Heyhattt… Haksızlık karşısında bir duruşları var sanırsın musalla taşında
Nasıl bir inkırazdır bu?
Hakiki ideallerin tırmanışına inat
Zilletlere dalışlar çevirmiş her yanı
Zillete, mihnet yerine minnet duyuyorsa bir millet
Kopmuştur çoktan kıyamet,
Heyhat… İşte koca bir yitik, koca bir çöküş
Kibrin ve kinin kitaplaştığı ruhlara karşı
Hüznün, acının, onurun, imanın destanını yazanlar var
İnsan, insan tanıdıkça hayatı anlar
Ve her insanda bir meftunluk hikayesi var
Kimi şeytanın altın tepside sunduklarına meftun
Kimi de insan-ı kamil olmaya meftun…
İnsana yakışan varoluşunu bilip
O doğrultuda yaşayarak abideleşmekken
Nedendi ki bu adileşmeler
İnsanlar vardı abideleştiler
İnsanlar vardı adileştiler
Ve bunu anlamayanlar hep çirkinleştiler.
Refakatçisi olduğumuz bedenlerle fani bir dünyada
Dehşet bir harp meydanındayız
Önünde sonunda dünya mirasından düşecek sadece bir mezarken
Belki o bile nasip olmayacakken nedendir ki bu harp?

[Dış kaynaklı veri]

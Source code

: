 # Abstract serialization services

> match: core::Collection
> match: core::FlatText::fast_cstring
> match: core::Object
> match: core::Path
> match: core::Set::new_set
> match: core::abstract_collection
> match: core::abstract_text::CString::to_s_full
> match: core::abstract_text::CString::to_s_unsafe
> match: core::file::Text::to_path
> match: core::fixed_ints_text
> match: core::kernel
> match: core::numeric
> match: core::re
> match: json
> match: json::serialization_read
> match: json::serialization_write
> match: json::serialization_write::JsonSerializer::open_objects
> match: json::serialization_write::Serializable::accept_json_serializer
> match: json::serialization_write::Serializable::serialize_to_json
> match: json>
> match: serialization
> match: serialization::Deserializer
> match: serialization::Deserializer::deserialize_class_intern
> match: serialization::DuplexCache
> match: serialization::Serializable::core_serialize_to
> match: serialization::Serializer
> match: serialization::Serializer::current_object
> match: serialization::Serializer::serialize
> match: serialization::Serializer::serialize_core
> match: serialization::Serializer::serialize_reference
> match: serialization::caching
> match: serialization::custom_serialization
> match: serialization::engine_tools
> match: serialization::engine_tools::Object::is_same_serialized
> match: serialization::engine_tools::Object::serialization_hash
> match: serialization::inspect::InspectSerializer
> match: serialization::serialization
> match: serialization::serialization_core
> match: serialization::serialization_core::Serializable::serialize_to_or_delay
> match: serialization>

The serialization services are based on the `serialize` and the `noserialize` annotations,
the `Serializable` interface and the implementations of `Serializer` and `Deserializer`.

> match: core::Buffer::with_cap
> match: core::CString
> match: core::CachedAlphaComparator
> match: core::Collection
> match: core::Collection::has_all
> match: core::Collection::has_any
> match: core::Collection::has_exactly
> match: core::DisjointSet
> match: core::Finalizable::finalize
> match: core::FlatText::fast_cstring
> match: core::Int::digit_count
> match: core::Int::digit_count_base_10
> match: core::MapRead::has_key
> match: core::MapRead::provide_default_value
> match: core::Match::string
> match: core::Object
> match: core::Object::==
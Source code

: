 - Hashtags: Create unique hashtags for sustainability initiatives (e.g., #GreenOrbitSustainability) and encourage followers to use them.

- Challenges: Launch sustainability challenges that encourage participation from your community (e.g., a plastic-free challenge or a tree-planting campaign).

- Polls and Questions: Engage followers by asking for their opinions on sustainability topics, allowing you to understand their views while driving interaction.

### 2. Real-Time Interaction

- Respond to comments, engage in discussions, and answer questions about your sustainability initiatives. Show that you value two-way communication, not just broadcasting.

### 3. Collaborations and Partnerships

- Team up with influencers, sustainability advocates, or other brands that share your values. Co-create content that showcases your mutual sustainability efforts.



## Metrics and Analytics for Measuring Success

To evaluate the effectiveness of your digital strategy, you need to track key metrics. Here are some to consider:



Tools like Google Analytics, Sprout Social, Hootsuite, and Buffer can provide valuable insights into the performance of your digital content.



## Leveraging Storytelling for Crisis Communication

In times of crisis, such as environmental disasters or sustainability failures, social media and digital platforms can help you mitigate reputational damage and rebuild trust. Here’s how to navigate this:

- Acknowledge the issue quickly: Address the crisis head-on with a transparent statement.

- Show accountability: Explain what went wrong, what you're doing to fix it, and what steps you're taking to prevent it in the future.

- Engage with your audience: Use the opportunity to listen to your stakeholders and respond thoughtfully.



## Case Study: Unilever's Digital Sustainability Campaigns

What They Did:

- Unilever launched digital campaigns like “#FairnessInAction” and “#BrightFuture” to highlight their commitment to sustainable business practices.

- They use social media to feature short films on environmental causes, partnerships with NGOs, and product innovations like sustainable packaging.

Dillerde derin sükutun mührü olsa da
Yüreklerde ne vaveylalar gizli
Eğer akıl ve yürek bir araya gelip
Muhasebe yaparsa vicdanlar hep ayakta
İnsana yakışan gaflet değil basiret
Korkaklık değil cesaret
Olaylara ferasetle bakış
Ve onurlu dimdik bir duruş,
İşte bu bakışa, bu duruşa bürünmek için
Gaflet uykusundan uyanmak gerek.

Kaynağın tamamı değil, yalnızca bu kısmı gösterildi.